[Stored data]
....................

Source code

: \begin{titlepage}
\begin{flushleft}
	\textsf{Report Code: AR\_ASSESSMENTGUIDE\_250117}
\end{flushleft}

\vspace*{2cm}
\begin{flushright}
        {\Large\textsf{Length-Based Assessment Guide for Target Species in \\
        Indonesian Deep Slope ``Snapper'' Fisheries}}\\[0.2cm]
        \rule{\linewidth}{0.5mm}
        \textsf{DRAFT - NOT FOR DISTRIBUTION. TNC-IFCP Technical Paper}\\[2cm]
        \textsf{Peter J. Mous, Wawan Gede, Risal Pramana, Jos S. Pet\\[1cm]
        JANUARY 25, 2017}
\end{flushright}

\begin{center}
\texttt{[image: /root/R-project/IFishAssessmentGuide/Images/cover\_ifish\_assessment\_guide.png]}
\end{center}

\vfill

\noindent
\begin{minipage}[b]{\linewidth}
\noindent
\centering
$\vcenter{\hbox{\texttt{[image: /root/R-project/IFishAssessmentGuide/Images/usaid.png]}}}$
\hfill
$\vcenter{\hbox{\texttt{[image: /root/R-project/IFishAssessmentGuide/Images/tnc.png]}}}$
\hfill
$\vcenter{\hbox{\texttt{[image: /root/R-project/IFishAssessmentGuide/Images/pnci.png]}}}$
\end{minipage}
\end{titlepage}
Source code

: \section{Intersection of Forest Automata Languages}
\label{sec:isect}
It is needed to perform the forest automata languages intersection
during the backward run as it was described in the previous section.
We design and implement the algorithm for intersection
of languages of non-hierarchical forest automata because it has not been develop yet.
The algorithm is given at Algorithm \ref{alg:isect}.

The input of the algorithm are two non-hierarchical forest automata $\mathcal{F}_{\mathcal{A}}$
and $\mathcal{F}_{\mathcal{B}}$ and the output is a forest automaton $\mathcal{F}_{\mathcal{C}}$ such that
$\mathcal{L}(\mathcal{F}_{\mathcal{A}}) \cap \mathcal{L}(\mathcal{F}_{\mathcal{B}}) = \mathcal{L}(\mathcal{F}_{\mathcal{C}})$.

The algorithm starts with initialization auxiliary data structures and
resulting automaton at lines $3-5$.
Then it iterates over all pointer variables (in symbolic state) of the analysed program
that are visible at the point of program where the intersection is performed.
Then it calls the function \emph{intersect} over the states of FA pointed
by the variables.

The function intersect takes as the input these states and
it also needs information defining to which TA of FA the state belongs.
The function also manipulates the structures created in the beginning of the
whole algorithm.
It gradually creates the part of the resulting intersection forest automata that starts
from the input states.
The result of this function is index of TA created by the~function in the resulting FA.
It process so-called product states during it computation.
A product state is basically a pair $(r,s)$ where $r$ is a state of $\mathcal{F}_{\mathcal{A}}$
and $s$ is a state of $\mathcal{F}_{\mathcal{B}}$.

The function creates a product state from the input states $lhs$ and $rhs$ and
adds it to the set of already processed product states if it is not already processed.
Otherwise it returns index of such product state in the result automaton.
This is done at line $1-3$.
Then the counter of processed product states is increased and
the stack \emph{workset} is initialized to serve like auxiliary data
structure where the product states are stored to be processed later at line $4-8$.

....................

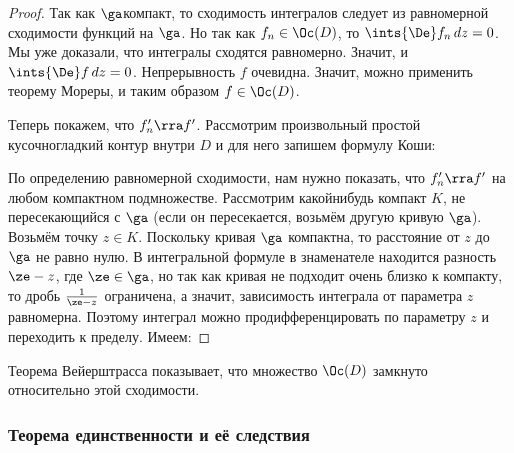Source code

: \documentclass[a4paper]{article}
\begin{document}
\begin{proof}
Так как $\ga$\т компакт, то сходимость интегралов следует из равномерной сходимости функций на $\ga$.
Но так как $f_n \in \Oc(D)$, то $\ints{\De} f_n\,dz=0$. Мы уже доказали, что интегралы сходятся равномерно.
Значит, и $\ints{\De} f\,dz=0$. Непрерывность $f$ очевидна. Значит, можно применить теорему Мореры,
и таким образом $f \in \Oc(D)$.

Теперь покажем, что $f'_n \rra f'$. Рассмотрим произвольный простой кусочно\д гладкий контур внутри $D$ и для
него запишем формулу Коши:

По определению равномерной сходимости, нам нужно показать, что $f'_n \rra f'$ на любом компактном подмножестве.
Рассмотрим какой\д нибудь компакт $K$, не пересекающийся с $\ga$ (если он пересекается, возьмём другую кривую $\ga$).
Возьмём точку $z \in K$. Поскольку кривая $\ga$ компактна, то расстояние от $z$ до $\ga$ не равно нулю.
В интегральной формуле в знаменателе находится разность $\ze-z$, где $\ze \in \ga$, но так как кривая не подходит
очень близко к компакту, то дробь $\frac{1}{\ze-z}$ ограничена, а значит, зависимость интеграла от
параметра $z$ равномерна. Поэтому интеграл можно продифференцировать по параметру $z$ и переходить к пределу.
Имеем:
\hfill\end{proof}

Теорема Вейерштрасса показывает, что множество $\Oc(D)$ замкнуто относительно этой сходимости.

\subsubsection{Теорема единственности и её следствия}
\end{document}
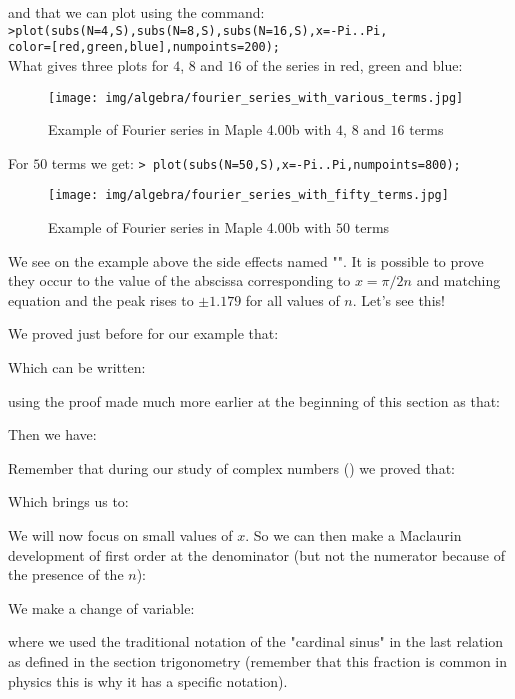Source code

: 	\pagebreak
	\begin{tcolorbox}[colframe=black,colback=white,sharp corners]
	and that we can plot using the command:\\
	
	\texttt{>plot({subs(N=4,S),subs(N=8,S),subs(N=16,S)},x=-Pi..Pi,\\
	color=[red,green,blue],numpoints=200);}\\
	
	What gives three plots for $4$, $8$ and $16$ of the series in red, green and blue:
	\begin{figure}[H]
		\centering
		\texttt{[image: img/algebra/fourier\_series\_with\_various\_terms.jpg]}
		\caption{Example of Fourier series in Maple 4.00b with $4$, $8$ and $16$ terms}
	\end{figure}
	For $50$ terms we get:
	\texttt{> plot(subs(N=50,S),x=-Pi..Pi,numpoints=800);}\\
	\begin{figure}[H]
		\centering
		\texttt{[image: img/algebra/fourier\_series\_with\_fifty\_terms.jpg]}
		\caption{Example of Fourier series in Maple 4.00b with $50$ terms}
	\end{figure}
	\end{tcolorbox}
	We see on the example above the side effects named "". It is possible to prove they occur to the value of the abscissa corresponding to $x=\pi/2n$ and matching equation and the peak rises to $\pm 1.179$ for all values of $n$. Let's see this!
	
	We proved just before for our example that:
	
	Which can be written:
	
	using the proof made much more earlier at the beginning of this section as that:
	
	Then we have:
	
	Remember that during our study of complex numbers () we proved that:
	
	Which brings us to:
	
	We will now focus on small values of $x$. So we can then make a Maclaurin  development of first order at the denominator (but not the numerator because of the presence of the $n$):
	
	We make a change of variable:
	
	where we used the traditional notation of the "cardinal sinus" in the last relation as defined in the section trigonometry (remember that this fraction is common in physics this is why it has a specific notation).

....................

→ Task statement
The answer must consist of every line from the data that holds the string "numpoints".

→ Task response
	color=[red,green,blue],numpoints=200);}\\
	\texttt{> plot(subs(N=50,S),x=-Pi..Pi,numpoints=800);}\\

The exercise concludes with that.